Am 06.01.2022 um 10:33 schrieb Andrew Burgess:
> * Simon Sobisch via Gdb-patches <gdb-patches@sourceware.org> [2022-01-06 08:58:38 +0100]:
> 
>>> From: Andrew Burgess <andrew.burgess@embecosm.com>
>>>
>>> This commit splits the set/show print elements options into two.  We
>>> retain set/show print elements for controlling how many elements of an
>>> array we print, but a new set/show print characters is added which is
>>> used for controlling how many characters of a string are printed.
>>> [...]
>> Reference to the full patch:
>> https://sourceware.org/pipermail/gdb-patches/2021-December/184467.html
>>
>>
>> I really like the general idea and would like to see this added, but I
>> think the patch goes too far and will break both old and new usage.
> 
> I don't understand what "new usage" means here.

Thanks for checking, that was unclear. With "new usage" I've meant that 
if someone temporarily sets the new variable in an extension there is no 
way to get back.

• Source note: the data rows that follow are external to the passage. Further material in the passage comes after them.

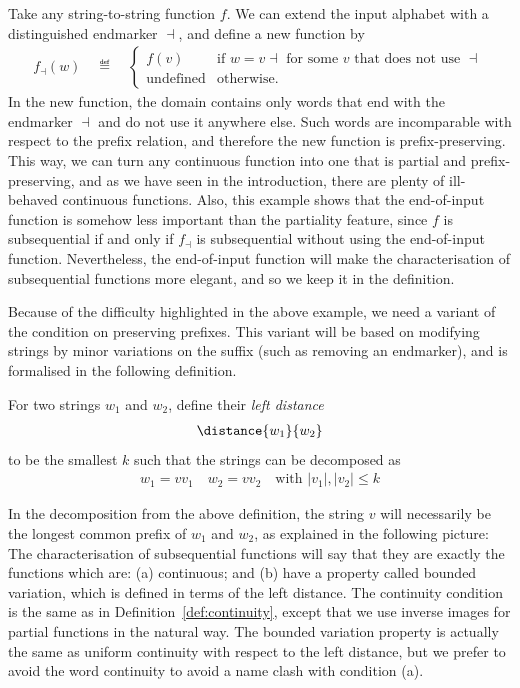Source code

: \begin{myexample}[Endmarkers] \label{ex:endmarker} Take any string-to-string function $f$. We can  extend the input alphabet with a distinguished endmarker $\dashv$, and define a new function by 
\begin{align*}
f_\dashv(w) \quad \eqdef \quad
\begin{cases}
    f(v) & \text{if $w = v\dashv$ for some $v$ that does not use $\dashv$}\\
    \text{undefined} & \text{otherwise}.
\end{cases}
\end{align*}
In the new function, the domain contains only words that end with the endmarker $\dashv$ and do not use it anywhere else. Such words are incomparable with respect to the prefix relation, and therefore the new function is prefix-preserving. This way, we can turn any continuous function into one that is partial and prefix-preserving, and as we have seen in the introduction, there are plenty of ill-behaved continuous functions. Also, this example shows that the end-of-input function is somehow less important than the partiality feature, since $f$ is subsequential if and only if $f_\dashv$ is subsequential without using the end-of-input function. Nevertheless, the end-of-input function will make the characterisation of subsequential functions more elegant, and so we keep it in the definition.
\end{myexample}

Because of the difficulty highlighted in the above example, we need a variant of the condition on preserving prefixes. This variant will be based on modifying strings by minor variations on the suffix (such as removing an endmarker), and is formalised in the following definition.



\begin{definition}\label{def:left-distance}
   For two strings $w_1$ and $w_2$, define their \emph{left distance} 
    \begin{align*}
    \distance{ w_1}{w_2}
    \end{align*}
    to be the smallest $k$ such that the strings can be decomposed as 
    \begin{align*}
    w_1 = v v_1 \quad w_2 = v v_2 \quad \text{with $|v_1|,|v_2| \leq k$}
    \end{align*}
\end{definition}
In the decomposition from the above definition, the string $v$ will necessarily be the longest common prefix of $w_1$ and $w_2$, as explained in the following picture:
The characterisation of subsequential functions will say that they are exactly the functions which are: (a) continuous; and (b) have a property called bounded variation, which is defined in terms of the left distance. The continuity condition is the same as in Definition~\ref{def:continuity}, except that we use inverse images for partial functions in the natural way. The bounded variation property is actually the same as uniform continuity with respect to the left distance, but we prefer to avoid the word continuity to avoid a name clash with condition (a).


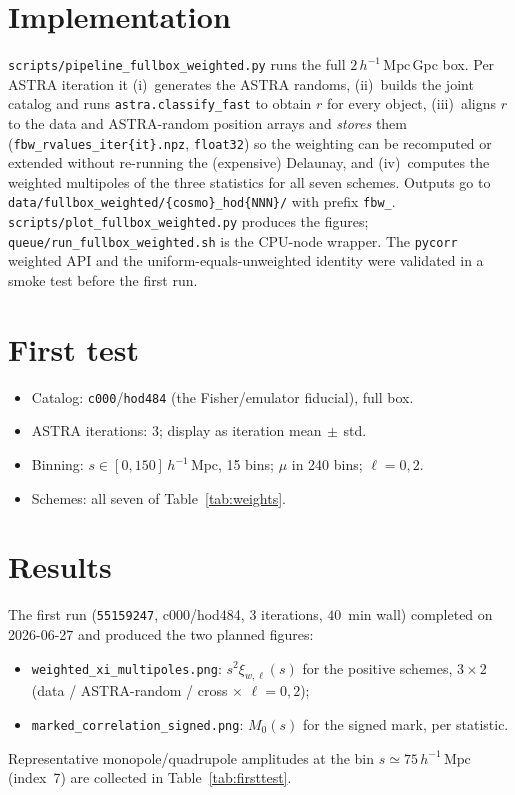 \documentclass[11pt]{article}
\newcommand{\Mpch}{\,h^{-1}\,\mathrm{Mpc}}
\newcommand{\code}[1]{\texttt{#1}}
\newcommand{\rpar}{r}
\begin{document}
\section{Implementation}
\code{scripts/pipeline\_fullbox\_weighted.py} runs the full $2\Mpch\,$Gpc box.  Per
ASTRA iteration it (i)~generates the ASTRA randoms, (ii)~builds the joint catalog
and runs \code{astra.classify\_fast} to obtain $\rpar$ for every object,
(iii)~aligns $\rpar$ to the data and ASTRA-random position arrays and \emph{stores}
them (\code{fbw\_rvalues\_iter\{it\}.npz}, \code{float32}) so the weighting can be
recomputed or extended without re-running the (expensive) Delaunay, and
(iv)~computes the weighted multipoles of the three statistics for all seven
schemes.  Outputs go to \code{data/fullbox\_weighted/\{cosmo\}\_hod\{NNN\}/} with
prefix \code{fbw\_}.  \code{scripts/plot\_fullbox\_weighted.py} produces the figures;
\code{queue/run\_fullbox\_weighted.sh} is the CPU-node wrapper.  The
\code{pycorr} weighted API and the uniform-equals-unweighted identity were
validated in a smoke test before the first run.

\section{First test}
\begin{itemize}
  \item Catalog: \code{c000}/\code{hod484} (the Fisher/emulator fiducial), full box.
  \item ASTRA iterations: $3$; display as iteration mean$\,\pm\,$std.
  \item Binning: $s\in[0,150]\Mpch$, 15 bins; $\mu$ in 240 bins; $\ell=0,2$.
  \item Schemes: all seven of Table~\ref{tab:weights}.
\end{itemize}

\section{Results}
The first run (\code{55159247}, c000/hod484, 3 iterations, $40$~min wall) completed
on 2026-06-27 and produced the two planned figures:
\begin{itemize}
  \item \code{weighted\_xi\_multipoles.png}: $s^2\xi_{w,\ell}(s)$ for the positive
        schemes, $3\times2$ (data / ASTRA-random / cross $\times$ $\ell=0,2$);
  \item \code{marked\_correlation\_signed.png}: $M_0(s)$ for the signed mark, per
        statistic.
\end{itemize}
Representative monopole/quadrupole amplitudes at the bin $s\simeq75\Mpch$ (index~7)
are collected in Table~\ref{tab:firsttest}.
\end{document}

The "-1 magic value" I've suggested would also allow a 
temporary setting outside of "with print characters ".

That actually reminds me of a documentation question I had: Does the 
implementation actually return the amount of characters (especially when 
the char array which is printed from has multiple multi-byte characters 
with combining symbols)?

>> In my opinion there should be only 1 new test for the new setting and
>> the other should be left unchanged while still working, because then
>> existing usages will still work, too.
>>
>> To do so the new parameter cannot be directly used as it is in the patch
>> but must be fowarded to a new function or duplicated.
>>
>> As an example this would mean instead of :
>>
>> --- src.orig/gdb/c-valprint.c
>> +++ src/gdb/c-valprint.c
>> @@ -271,7 +271,7 @@ c_value_print_array (struct value *val,
>>
>>      for (temp_len = 0;
>>   	   (temp_len < len
>> -	    && temp_len < options->print_max
>> +	    && temp_len < options->print_max_chars
>>   	    && extract_unsigned_integer (valaddr + temp_len * eltlen,
>>   					 eltlen, byte	_order) != 0);
>>   		   ++temp_len)
>>
>> have the following
>>
>>
>> +   const int print_max_chars = (options->print_max_chars != -1) ?
>> options->print_max_chars : options->print_max;
>>      for (temp_len = 0;
>>   	   (temp_len < len
>> -	    && temp_len < options->print_max
>> +	    && temp_len < print_max_chars
>>   	    && extract_unsigned_integer (valaddr + temp_len * eltlen,
>>   					 eltlen, byte_order) != 0);
>>   		   ++temp_len)
> 
> What follows is just my thoughts on what you propose.  This work was
> being done for a client of Embecosm's, and Maciej is now driving this
> patch, so what he does is up to him.  That said...
> 
> I did consider this when I originally wrote the patch.  But decided
> against it in the end.
> 
> I agree that maintaining backwards compatibility is important.

:-)

> But I think we should be careful about going over the top to avoid breaking
> changes.

I think that depends on the actual implementation effort and additional 
technical dept introduced.

> IMHO GDB script is not equivalent to something like C, C++, Python,
> etc, where I would certainly expect complete backwards compatibility.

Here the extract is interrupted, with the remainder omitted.